⟨

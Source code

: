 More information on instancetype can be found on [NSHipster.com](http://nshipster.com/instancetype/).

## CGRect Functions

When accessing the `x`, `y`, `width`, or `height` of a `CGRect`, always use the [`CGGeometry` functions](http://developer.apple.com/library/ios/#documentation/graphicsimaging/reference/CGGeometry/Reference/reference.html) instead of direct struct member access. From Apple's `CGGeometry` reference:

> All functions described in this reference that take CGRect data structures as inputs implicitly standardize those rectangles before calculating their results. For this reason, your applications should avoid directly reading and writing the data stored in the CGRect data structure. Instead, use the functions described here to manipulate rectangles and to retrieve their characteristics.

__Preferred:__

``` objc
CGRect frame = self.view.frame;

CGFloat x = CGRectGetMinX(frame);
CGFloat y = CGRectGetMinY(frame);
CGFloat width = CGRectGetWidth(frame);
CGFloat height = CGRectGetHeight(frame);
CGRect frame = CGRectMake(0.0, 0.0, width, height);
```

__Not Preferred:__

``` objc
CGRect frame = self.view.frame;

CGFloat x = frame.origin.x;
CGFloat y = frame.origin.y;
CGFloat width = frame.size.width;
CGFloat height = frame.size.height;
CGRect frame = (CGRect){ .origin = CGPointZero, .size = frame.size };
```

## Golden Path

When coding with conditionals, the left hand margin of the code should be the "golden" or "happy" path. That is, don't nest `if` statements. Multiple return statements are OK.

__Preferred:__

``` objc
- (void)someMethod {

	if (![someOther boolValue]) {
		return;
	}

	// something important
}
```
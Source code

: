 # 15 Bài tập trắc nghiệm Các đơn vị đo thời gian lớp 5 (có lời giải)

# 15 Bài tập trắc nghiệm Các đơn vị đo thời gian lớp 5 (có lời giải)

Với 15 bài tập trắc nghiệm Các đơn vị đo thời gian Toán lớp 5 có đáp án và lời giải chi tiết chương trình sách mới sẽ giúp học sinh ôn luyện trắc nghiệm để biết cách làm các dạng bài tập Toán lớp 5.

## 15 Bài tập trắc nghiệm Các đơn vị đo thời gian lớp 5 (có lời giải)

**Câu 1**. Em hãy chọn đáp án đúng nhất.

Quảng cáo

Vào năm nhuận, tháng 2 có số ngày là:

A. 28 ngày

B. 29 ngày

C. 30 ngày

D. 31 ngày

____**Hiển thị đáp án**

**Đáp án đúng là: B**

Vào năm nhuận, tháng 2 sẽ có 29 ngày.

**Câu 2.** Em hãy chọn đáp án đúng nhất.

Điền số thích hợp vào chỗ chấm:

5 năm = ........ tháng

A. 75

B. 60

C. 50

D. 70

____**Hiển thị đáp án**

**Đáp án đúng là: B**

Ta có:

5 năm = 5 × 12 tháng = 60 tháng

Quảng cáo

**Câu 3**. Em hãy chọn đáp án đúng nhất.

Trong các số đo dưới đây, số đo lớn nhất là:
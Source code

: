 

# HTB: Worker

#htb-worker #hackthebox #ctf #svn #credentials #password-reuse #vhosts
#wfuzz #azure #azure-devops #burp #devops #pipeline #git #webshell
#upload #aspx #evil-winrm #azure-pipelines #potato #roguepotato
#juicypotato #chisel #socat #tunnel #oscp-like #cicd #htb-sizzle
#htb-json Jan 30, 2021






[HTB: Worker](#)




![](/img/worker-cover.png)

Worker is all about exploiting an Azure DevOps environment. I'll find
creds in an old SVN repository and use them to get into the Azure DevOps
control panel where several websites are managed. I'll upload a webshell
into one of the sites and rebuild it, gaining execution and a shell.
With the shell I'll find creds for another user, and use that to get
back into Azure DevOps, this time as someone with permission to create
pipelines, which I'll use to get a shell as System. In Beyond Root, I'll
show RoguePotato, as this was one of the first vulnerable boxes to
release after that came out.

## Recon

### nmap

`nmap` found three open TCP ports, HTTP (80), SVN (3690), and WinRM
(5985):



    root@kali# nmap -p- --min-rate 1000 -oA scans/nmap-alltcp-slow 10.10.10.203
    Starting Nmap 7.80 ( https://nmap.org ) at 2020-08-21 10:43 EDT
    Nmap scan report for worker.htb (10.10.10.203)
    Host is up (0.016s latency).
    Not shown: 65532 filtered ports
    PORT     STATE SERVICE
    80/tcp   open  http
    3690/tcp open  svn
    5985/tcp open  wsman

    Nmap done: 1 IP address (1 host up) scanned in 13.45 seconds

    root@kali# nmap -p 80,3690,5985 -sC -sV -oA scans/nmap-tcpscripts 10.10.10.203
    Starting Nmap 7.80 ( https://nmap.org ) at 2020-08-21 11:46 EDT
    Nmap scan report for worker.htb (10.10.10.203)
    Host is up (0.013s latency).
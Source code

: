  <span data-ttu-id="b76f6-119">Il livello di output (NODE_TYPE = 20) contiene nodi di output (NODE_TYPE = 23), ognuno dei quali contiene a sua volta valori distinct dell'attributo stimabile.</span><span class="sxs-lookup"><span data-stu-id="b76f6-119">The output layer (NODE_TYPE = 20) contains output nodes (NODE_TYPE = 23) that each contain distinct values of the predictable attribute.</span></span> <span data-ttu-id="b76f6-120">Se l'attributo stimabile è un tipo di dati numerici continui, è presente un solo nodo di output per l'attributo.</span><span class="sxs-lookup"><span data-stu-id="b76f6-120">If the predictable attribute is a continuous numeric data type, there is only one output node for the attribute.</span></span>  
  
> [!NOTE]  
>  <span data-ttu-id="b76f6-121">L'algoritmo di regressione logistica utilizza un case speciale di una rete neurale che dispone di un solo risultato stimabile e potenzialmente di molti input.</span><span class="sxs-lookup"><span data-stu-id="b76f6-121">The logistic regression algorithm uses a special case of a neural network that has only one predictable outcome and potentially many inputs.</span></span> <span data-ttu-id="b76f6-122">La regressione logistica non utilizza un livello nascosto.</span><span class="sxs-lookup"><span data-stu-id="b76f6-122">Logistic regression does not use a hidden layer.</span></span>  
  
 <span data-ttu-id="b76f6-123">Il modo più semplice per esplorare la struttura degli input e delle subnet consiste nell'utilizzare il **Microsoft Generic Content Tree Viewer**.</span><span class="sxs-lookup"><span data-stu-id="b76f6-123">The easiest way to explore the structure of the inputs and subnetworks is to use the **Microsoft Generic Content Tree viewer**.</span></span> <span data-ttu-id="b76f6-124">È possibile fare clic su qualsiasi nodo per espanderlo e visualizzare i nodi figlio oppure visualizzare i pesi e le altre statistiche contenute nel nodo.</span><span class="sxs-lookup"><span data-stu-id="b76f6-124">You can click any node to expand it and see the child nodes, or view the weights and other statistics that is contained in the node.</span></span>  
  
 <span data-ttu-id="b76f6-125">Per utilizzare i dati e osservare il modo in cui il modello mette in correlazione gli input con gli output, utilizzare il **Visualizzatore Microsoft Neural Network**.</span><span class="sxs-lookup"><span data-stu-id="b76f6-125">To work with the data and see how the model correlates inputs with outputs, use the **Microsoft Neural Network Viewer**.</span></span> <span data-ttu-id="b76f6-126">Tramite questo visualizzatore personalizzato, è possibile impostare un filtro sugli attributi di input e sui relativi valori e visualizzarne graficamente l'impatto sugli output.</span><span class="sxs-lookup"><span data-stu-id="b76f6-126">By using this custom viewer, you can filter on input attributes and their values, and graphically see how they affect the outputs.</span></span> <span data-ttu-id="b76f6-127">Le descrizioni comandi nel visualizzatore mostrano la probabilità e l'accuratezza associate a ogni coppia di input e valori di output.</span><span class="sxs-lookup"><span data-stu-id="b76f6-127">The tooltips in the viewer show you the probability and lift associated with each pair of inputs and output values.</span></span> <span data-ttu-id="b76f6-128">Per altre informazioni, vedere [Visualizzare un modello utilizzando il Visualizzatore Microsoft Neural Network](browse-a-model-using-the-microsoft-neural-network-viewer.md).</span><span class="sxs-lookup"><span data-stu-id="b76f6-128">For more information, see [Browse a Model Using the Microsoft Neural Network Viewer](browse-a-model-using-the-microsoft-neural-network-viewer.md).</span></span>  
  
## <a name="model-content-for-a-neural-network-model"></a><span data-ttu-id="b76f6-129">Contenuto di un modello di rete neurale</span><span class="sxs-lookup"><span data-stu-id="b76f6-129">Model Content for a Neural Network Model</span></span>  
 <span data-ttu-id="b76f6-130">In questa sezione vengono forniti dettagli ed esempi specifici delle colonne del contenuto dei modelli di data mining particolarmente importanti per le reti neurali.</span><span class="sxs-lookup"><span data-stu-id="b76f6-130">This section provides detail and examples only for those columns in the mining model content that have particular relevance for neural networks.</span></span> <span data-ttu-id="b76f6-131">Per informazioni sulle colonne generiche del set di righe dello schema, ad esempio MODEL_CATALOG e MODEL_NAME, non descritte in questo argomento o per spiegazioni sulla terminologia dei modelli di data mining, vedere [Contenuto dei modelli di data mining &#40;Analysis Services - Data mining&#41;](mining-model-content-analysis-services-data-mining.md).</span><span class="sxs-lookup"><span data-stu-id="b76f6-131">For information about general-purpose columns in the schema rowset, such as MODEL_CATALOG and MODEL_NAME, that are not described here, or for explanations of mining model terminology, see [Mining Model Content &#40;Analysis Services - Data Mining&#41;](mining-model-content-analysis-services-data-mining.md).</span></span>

⟩

Restate word for word the lines of the data above, starting at the line containing "retrieve their characteristics." and ending at the line containing "## Golden Path", both included, and nothing more.

> All functions described in this reference that take CGRect data structures as inputs implicitly standardize those rectangles before calculating their results. For this reason, your applications should avoid directly reading and writing the data stored in the CGRect data structure. Instead, use the functions described here to manipulate rectangles and to retrieve their characteristics.

__Preferred:__

``` objc
CGRect frame = self.view.frame;

CGFloat x = CGRectGetMinX(frame);
CGFloat y = CGRectGetMinY(frame);
CGFloat width = CGRectGetWidth(frame);
CGFloat height = CGRectGetHeight(frame);
CGRect frame = CGRectMake(0.0, 0.0, width, height);
```

__Not Preferred:__

``` objc
CGRect frame = self.view.frame;

CGFloat x = frame.origin.x;
CGFloat y = frame.origin.y;
CGFloat width = frame.size.width;
CGFloat height = frame.size.height;
CGRect frame = (CGRect){ .origin = CGPointZero, .size = frame.size };
```

## Golden Path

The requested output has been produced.